> Your goal
After locating the line with "The ESP301 is" in the records below, print it and every line after it exactly.

*** Records

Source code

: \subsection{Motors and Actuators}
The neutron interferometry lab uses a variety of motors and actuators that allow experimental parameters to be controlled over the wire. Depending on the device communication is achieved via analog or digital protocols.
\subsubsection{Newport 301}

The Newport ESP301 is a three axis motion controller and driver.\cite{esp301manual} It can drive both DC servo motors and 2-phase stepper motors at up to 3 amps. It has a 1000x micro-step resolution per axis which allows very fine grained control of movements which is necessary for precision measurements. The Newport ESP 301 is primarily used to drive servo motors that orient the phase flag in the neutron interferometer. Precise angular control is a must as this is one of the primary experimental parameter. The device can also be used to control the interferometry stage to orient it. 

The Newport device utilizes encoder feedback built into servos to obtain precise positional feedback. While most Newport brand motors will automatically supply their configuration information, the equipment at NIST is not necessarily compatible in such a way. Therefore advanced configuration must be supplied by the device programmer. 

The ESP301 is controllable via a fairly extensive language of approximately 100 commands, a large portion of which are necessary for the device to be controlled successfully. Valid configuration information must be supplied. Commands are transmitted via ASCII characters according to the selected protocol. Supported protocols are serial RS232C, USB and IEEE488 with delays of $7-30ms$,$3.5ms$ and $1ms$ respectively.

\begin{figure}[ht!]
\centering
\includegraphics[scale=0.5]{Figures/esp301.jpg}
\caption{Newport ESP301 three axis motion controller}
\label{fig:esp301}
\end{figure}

******

> Solution for this task
The ESP301 is controllable via a fairly extensive language of approximately 100 commands, a large portion of which are necessary for the device to be controlled successfully. Valid configuration information must be supplied. Commands are transmitted via ASCII characters according to the selected protocol. Supported protocols are serial RS232C, USB and IEEE488 with delays of $7-30ms$,$3.5ms$ and $1ms$ respectively.

\begin{figure}[ht!]
\centering
\includegraphics[scale=0.5]{Figures/esp301.jpg}
\caption{Newport ESP301 three axis motion controller}
\label{fig:esp301}
\end{figure}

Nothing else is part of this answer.